ベルファストにいるのはわたくしとクロ、レオ義兄様とディストゥラハリだけ。
そして誰もが微動だにしませんの。
――……ガラガラガラ。
遠くで音。門を潰した氷塊が崩れる音でしょう。
それが耳に入るや否や、両者が動きました。
――神速。
本気のディストゥラハリはもちろん、およそ100kgはあろうかという竜剣を持ち、それでいてなお彼より速く動く義兄様。
わたくしは自身にかけた強化魔術を全て解いて義兄様に渡しているため、もはやその全てを知覚することは叶わぬ速度。
分かるのは衝突の瞬間、クロが水の幕を幾重にも重ねたことと、髪が錨のように地面に刺さり、わたくしの前に髪の壁を作ったこと。
そして爆発。
世界を切断するほどの意志で振られた剣は中央で交差し、四方に断裂を生みます。
瘴気が恐るべき勢いで広がり、それが悉く燃やし尽くされていきます。わたくしの魔力が義兄様の身体から風として放たれ、それは竜剣の炎を後押しします。螺旋の炎が立ち上がりました。
火焔旋風。
火山でも無ければ目にかかれない規模の炎が立ち昇り、二頭の竜の咆哮が鼓膜を打ちます。
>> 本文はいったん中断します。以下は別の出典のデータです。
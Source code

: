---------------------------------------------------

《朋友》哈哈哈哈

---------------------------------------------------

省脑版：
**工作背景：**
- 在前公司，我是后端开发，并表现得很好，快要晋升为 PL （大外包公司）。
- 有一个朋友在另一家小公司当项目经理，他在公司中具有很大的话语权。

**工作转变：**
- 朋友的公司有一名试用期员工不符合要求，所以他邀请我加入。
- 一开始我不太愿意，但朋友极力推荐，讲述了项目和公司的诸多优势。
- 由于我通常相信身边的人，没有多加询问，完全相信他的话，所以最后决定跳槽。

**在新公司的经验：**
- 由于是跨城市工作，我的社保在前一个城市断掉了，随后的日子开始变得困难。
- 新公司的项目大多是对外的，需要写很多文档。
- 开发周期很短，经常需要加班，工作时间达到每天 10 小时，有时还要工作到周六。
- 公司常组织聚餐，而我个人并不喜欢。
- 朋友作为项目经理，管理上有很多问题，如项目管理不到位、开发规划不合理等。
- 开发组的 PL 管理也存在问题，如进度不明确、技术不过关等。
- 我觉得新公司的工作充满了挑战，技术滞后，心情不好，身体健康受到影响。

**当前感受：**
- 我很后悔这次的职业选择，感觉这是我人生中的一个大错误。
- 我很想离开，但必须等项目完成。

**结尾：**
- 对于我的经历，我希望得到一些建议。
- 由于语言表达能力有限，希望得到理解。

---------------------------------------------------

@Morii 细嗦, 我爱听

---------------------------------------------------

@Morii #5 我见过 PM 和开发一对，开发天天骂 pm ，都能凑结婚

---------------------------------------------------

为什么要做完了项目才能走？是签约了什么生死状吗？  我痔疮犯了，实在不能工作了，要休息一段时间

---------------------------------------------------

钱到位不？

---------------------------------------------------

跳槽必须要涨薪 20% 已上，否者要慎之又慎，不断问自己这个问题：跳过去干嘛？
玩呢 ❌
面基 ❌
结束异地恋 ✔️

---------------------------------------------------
それは瓦礫を巻き上げ、天高くまで押し上げ、炎の雨を振らせます。
「……って……」
自分の声すら聞き取れませんの。
「勝って!レオナルド!」
竜巻は数分にわたってベルファストの街並みを壊滅させ、ゆっくりと収まってきます。
空がきらりと光り、くるくると落ちてくるものがありました。
それは鋼、半ばより折られた魔剣の切っ先。
軽い音と共に地面へと刺さります。
わたくしは竜巻の中心を見つめました。人影が動きます。